Basically, the theory of punctuated equilibrium is that species evolve in stops and starts, short bursts punctuating long periods of equilibrium. First, evolution still occurs by natural selection; the varying rate of evolutionary change is the matter of contention, not the process of natural selection itself. Second, the short bursts of evolution are to be interpreted by evolutionary time, where short might mean 100,000 years or more. Third, punctuated equilibrium sets itself up against a straw man, and can only offer insight to those who hold onto the naive theory that evolutionary change is constant.
The notion that evolutionary change is not constant is already implicit in the standard model; any evolutionary biologist worth his salt should be aware of evolutionary strategies, which in mathematical models can arrive at an equilibrium i.e. evolutionary stable strategy (ESS). A true ESS may never occur outside of idealised world of mathematics, but ecosystems will sometimes reach a close approximation, thus preserving the species who form it from much evolutionary change.
If such an approximised ESS did exist, we would expect any successful mutation, newly introduced species, climate change etc. to have a consequences on the whole ecosystem, spurring the rapid evolution of new characteristics to solve the adaptive problems posed by changing circumstances. Then, after some of rapid evolutionary change, in response to fluctuating selection pressures, a new ESS will eventually be arrived at, and will remain approximately stable until the next time.

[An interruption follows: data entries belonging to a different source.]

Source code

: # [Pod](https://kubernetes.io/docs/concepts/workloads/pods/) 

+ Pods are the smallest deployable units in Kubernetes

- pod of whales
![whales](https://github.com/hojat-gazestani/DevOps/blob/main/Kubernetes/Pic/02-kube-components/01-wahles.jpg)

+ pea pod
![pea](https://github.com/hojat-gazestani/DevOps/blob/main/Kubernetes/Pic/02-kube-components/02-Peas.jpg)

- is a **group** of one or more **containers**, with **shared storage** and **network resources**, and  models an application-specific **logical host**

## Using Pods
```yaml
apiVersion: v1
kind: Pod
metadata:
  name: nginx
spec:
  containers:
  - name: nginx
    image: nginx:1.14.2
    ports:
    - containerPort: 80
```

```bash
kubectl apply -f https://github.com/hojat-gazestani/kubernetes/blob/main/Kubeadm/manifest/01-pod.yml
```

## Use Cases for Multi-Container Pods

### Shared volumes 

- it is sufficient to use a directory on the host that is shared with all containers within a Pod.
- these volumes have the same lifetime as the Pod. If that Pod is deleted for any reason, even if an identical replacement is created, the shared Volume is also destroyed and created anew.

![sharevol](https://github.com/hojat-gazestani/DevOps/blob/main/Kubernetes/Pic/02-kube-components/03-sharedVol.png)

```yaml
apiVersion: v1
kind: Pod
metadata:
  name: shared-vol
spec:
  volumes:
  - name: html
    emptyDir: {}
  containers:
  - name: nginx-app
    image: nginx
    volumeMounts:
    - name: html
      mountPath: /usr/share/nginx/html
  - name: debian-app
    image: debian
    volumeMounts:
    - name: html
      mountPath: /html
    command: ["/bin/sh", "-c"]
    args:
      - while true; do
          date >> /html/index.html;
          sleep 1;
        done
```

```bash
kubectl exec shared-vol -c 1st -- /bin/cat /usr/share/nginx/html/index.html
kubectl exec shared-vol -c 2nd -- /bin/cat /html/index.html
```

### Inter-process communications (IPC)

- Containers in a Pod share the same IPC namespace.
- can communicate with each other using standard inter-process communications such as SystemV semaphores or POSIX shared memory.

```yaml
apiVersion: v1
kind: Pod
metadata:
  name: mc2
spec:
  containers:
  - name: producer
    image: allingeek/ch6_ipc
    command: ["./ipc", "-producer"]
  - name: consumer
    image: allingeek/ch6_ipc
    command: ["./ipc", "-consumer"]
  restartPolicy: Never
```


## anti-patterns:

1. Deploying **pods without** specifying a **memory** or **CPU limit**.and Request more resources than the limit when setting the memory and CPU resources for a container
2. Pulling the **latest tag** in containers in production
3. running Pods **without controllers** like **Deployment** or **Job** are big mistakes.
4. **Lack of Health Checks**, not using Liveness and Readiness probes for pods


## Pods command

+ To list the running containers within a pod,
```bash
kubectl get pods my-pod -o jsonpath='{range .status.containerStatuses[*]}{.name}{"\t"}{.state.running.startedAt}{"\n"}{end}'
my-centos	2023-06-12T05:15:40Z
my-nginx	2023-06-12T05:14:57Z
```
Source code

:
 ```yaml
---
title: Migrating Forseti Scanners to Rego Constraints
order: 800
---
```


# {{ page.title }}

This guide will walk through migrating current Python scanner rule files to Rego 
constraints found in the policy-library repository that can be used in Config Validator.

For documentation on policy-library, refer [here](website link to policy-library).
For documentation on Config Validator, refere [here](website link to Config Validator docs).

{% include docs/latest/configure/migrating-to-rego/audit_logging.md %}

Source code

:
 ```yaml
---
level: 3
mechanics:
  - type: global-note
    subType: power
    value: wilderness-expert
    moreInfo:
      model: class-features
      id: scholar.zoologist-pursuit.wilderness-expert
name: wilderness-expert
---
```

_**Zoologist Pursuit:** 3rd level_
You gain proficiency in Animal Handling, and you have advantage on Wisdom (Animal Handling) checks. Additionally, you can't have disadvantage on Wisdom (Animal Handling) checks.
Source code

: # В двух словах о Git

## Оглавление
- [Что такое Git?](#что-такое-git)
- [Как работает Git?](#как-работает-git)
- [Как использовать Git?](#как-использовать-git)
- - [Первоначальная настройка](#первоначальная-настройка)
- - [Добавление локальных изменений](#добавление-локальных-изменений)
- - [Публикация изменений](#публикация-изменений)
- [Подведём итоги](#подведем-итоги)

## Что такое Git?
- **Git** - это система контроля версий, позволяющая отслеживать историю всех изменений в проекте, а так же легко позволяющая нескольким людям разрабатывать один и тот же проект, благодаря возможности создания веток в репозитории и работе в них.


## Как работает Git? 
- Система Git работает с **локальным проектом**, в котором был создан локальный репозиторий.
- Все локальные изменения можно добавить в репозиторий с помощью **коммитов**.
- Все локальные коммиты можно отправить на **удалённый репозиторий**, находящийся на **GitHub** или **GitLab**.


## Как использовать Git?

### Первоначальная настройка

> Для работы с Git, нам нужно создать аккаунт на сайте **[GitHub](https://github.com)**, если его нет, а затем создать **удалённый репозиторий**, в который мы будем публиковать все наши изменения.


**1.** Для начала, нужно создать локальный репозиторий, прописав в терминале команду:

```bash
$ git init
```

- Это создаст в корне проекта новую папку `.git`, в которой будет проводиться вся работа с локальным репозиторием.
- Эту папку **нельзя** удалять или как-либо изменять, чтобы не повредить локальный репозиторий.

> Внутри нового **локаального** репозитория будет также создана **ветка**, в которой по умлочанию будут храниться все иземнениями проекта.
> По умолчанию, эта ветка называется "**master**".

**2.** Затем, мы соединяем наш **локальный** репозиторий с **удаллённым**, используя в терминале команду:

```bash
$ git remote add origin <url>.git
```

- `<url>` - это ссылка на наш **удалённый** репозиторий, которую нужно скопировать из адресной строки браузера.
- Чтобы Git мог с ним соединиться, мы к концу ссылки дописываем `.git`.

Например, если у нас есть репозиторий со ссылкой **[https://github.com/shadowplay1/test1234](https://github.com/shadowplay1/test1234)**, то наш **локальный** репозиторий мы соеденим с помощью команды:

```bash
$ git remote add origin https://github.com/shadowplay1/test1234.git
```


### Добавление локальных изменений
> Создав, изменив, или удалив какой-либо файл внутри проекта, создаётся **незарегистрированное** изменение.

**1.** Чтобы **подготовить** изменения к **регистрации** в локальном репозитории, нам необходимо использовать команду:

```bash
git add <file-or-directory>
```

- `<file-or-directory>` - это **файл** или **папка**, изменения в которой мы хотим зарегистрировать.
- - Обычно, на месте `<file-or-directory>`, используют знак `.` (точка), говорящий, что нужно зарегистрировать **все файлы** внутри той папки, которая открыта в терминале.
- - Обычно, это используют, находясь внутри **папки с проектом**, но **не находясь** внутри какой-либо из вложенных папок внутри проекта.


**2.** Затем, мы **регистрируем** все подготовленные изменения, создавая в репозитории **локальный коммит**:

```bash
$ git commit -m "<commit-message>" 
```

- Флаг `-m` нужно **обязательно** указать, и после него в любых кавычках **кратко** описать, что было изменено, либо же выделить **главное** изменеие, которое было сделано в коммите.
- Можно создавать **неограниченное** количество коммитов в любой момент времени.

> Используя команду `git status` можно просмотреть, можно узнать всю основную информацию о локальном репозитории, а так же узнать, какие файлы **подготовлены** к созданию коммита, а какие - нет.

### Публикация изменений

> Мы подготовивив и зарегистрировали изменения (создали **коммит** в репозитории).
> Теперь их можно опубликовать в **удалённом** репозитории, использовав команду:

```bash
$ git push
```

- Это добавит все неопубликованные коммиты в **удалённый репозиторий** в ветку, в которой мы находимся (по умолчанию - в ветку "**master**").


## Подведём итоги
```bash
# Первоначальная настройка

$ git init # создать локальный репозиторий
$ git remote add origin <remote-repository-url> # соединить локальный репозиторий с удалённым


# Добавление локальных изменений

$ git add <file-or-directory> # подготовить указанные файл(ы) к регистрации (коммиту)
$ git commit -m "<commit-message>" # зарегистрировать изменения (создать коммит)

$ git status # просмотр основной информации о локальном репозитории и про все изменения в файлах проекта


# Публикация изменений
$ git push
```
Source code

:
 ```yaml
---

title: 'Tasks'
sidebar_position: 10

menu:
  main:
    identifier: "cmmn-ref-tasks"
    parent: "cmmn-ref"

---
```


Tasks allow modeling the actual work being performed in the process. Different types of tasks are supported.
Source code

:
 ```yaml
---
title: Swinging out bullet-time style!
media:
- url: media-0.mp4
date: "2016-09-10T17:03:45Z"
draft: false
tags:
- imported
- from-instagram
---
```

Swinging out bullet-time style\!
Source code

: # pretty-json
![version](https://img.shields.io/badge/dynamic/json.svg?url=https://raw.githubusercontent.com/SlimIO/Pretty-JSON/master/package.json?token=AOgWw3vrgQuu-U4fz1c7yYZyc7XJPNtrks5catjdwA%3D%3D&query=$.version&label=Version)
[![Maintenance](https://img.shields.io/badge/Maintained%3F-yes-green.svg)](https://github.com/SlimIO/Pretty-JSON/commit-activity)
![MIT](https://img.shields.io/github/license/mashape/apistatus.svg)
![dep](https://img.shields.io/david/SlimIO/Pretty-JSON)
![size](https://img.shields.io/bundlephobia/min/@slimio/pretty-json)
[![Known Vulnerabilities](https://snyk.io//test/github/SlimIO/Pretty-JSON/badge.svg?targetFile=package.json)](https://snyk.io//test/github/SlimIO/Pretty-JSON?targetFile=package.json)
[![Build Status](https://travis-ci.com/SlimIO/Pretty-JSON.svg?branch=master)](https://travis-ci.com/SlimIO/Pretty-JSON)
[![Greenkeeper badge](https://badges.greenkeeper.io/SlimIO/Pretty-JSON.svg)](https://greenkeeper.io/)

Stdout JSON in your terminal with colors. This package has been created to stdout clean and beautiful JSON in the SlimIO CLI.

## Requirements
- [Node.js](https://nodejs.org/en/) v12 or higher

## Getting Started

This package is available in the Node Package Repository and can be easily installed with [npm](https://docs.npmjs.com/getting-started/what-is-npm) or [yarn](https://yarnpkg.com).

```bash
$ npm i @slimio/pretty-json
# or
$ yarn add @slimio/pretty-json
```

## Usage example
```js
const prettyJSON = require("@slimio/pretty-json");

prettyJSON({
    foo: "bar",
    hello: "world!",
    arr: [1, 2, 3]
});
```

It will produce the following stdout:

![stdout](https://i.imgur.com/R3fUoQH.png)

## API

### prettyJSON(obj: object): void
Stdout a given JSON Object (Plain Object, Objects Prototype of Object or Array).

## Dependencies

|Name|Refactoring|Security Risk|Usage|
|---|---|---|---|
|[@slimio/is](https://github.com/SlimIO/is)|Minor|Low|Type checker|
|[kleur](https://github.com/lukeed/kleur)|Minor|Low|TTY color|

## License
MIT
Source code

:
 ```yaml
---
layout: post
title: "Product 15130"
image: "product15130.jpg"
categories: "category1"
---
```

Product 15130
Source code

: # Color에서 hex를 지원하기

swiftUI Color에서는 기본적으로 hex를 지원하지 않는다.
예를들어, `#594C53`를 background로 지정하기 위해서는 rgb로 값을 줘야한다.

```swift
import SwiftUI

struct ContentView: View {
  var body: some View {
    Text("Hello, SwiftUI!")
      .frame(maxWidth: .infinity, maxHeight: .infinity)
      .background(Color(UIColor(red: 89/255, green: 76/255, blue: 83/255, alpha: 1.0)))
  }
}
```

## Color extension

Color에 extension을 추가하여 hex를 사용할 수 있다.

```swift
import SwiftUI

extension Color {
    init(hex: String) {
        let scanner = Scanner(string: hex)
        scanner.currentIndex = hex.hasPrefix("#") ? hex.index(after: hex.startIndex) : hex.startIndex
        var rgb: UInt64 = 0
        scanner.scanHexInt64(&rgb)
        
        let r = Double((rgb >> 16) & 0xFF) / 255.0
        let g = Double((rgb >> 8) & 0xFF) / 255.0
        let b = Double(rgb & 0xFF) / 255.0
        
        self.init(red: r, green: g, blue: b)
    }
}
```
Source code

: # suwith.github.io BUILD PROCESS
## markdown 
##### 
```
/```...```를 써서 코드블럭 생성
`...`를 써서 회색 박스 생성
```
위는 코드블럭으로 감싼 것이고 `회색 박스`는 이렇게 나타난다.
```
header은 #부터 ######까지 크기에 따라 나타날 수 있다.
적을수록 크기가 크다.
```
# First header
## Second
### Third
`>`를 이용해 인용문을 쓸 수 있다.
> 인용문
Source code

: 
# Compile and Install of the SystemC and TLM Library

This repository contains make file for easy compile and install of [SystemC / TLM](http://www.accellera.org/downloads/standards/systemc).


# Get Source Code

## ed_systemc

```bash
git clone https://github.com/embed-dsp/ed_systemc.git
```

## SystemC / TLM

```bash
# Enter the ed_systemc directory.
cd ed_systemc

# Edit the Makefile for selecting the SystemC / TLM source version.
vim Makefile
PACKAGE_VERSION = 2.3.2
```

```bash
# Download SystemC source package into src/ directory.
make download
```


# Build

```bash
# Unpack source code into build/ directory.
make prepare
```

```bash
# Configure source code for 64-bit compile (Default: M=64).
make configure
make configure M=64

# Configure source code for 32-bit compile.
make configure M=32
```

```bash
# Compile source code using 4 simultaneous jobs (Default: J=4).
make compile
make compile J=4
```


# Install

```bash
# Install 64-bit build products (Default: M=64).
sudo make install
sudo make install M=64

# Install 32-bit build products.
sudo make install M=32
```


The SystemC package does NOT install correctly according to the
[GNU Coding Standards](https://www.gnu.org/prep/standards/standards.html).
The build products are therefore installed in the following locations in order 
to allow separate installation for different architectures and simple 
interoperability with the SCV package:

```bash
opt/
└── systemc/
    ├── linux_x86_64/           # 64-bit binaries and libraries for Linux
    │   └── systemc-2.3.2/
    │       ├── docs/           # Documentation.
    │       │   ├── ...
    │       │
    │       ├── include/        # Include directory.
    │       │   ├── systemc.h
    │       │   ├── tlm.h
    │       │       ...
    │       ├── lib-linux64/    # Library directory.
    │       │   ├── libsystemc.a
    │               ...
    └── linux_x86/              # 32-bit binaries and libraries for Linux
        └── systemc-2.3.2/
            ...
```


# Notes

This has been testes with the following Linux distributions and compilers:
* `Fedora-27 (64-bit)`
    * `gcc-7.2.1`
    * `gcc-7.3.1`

This is only scratching the surface if we wish to explain how evolution occurs at varying rates, and none of it is inconsistent with punctuated equilibrium. Gould's theory seems altogether redundant, good only for rebutting a straw man. That would be entirely consistent with other straw men Gould liked to criticise, while dressing such criticism in impressive verbiage. I think Dawkins' recognised this, and has little time for punctuated equilibrium, or its popular portrayal.